Rendered images with source text |

────────────────

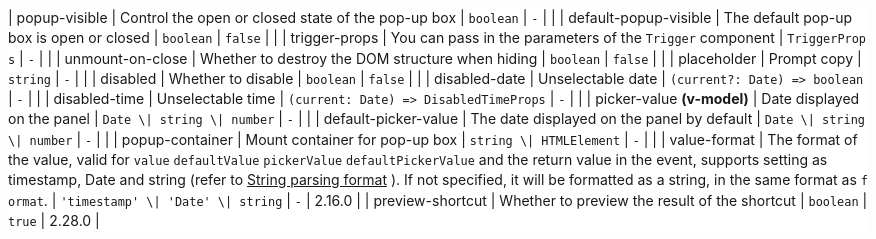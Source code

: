 | popup-visible              | Control the open or closed state of the pop-up box                                                                                                                                                                                                                                                                              | `boolean`                                           |    `-`     |         |
| default-popup-visible      | The default pop-up box is open or closed                                                                                                                                                                                                                                                                                        | `boolean`                                           |  `false`   |         |
| trigger-props              | You can pass in the parameters of the `Trigger` component                                                                                                                                                                                                                                                                       | `TriggerProps`                                      |    `-`     |         |
| unmount-on-close           | Whether to destroy the DOM structure when hiding                                                                                                                                                                                                                                                                                | `boolean`                                           |  `false`   |         |
| placeholder                | Prompt copy                                                                                                                                                                                                                                                                                                                     | `string`                                            |    `-`     |         |
| disabled                   | Whether to disable                                                                                                                                                                                                                                                                                                              | `boolean`                                           |  `false`   |         |
| disabled-date              | Unselectable date                                                                                                                                                                                                                                                                                                               | `(current?: Date) => boolean`                       |    `-`     |         |
| disabled-time              | Unselectable time                                                                                                                                                                                                                                                                                                               | `(current: Date) => DisabledTimeProps`              |    `-`     |         |
| picker-value **(v-model)** | Date displayed on the panel                                                                                                                                                                                                                                                                                                     | `Date \| string \| number`                          |    `-`     |         |
| default-picker-value       | The date displayed on the panel by default                                                                                                                                                                                                                                                                                      | `Date \| string \| number`                          |    `-`     |         |
| popup-container            | Mount container for pop-up box                                                                                                                                                                                                                                                                                                  | `string \| HTMLElement`                             |    `-`     |         |
| value-format               | The format of the value, valid for `value` `defaultValue` `pickerValue` `defaultPickerValue` and the return value in the event, supports setting as timestamp, Date and string (refer to [String parsing format](#string-parsing-format) ). If not specified, it will be formatted as a string, in the same format as `format`. | `'timestamp' \| 'Date' \| string`                   |    `-`     | 2.16.0  |
| preview-shortcut           | Whether to preview the result of the shortcut                                                                                                                                                                                                                                                                                   | `boolean`                                           |   `true`   | 2.28.0  |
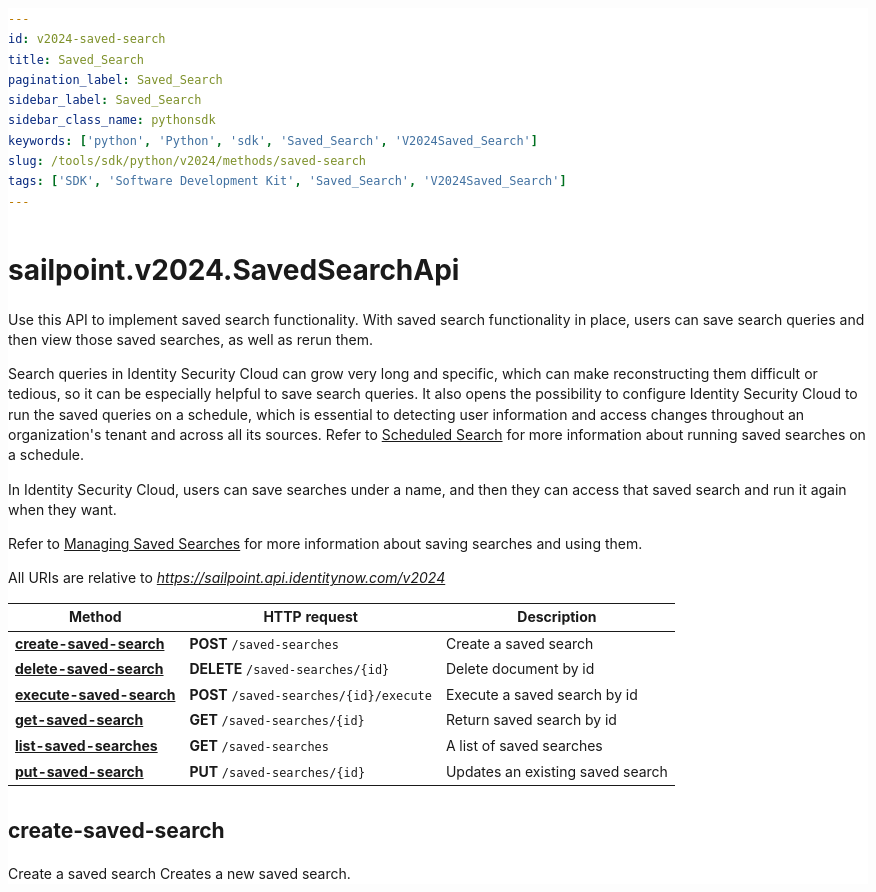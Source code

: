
 ```yaml
---
id: v2024-saved-search
title: Saved_Search
pagination_label: Saved_Search
sidebar_label: Saved_Search
sidebar_class_name: pythonsdk
keywords: ['python', 'Python', 'sdk', 'Saved_Search', 'V2024Saved_Search'] 
slug: /tools/sdk/python/v2024/methods/saved-search
tags: ['SDK', 'Software Development Kit', 'Saved_Search', 'V2024Saved_Search']
---
```


# sailpoint.v2024.SavedSearchApi
  Use this API to implement saved search functionality. 
With saved search functionality in place, users can save search queries and then view those saved searches, as well as rerun them. 

Search queries in Identity Security Cloud can grow very long and specific, which can make reconstructing them difficult or tedious, so it can be especially helpful to save search queries. 
It also opens the possibility to configure Identity Security Cloud to run the saved queries on a schedule, which is essential to detecting user information and access changes throughout an organization&#39;s tenant and across all its sources. 
Refer to [Scheduled Search](https://developer.sailpoint.com/docs/api/v2024/scheduled-search/) for more information about running saved searches on a schedule. 

In Identity Security Cloud, users can save searches under a name, and then they can access that saved search and run it again when they want. 

Refer to [Managing Saved Searches](https://documentation.sailpoint.com/saas/help/search/saved-searches.html) for more information about saving searches and using them.
 
All URIs are relative to *https://sailpoint.api.identitynow.com/v2024*

Method | HTTP request | Description
------------- | ------------- | -------------
[**create-saved-search**](#create-saved-search) | **POST** `/saved-searches` | Create a saved search
[**delete-saved-search**](#delete-saved-search) | **DELETE** `/saved-searches/{id}` | Delete document by id
[**execute-saved-search**](#execute-saved-search) | **POST** `/saved-searches/{id}/execute` | Execute a saved search by id
[**get-saved-search**](#get-saved-search) | **GET** `/saved-searches/{id}` | Return saved search by id
[**list-saved-searches**](#list-saved-searches) | **GET** `/saved-searches` | A list of saved searches
[**put-saved-search**](#put-saved-search) | **PUT** `/saved-searches/{id}` | Updates an existing saved search 


## create-saved-search
Create a saved search
Creates a new saved search.
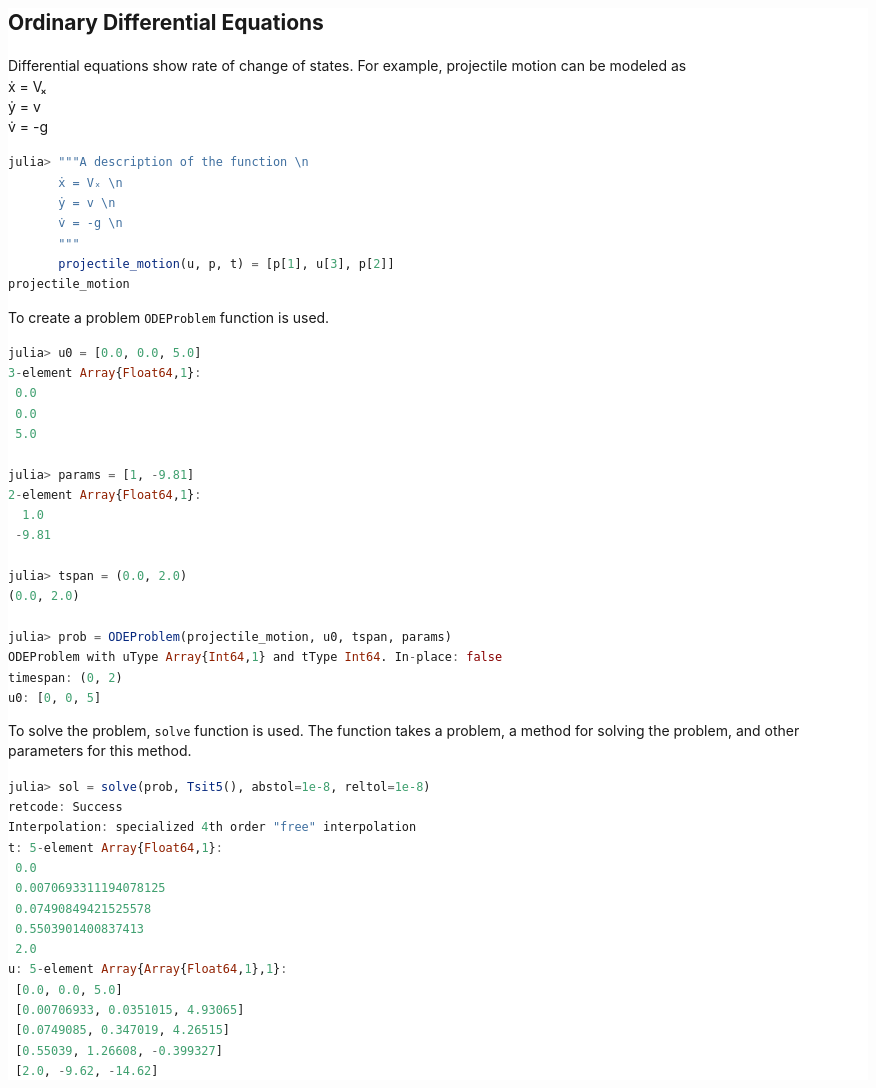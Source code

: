 ## Ordinary Differential Equations

Differential equations show rate of change of states. For example, projectile
motion can be modeled as  
ẋ = Vₓ  
ẏ = v  
v̇ = -g  

```julia
julia> """A description of the function \n
       ẋ = Vₓ \n  
       ẏ = v \n
       v̇ = -g \n
       """
       projectile_motion(u, p, t) = [p[1], u[3], p[2]]
projectile_motion
```

To create a problem `ODEProblem` function is used.

```julia
julia> u0 = [0.0, 0.0, 5.0]
3-element Array{Float64,1}:
 0.0
 0.0
 5.0

julia> params = [1, -9.81]
2-element Array{Float64,1}:
  1.0
 -9.81

julia> tspan = (0.0, 2.0)
(0.0, 2.0)

julia> prob = ODEProblem(projectile_motion, u0, tspan, params)
ODEProblem with uType Array{Int64,1} and tType Int64. In-place: false
timespan: (0, 2)
u0: [0, 0, 5]

```

To solve the problem, `solve` function is used. The function takes a problem,
a method for solving the problem, and other parameters for this method.

```julia
julia> sol = solve(prob, Tsit5(), abstol=1e-8, reltol=1e-8)
retcode: Success
Interpolation: specialized 4th order "free" interpolation
t: 5-element Array{Float64,1}:
 0.0                  
 0.0070693311194078125
 0.07490849421525578  
 0.5503901400837413   
 2.0                  
u: 5-element Array{Array{Float64,1},1}:
 [0.0, 0.0, 5.0]                 
 [0.00706933, 0.0351015, 4.93065]
 [0.0749085, 0.347019, 4.26515]  
 [0.55039, 1.26608, -0.399327]   
 [2.0, -9.62, -14.62]

```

────────────────

Where a line of the entries holds the string "https", include it in the count, and give only the final number.

3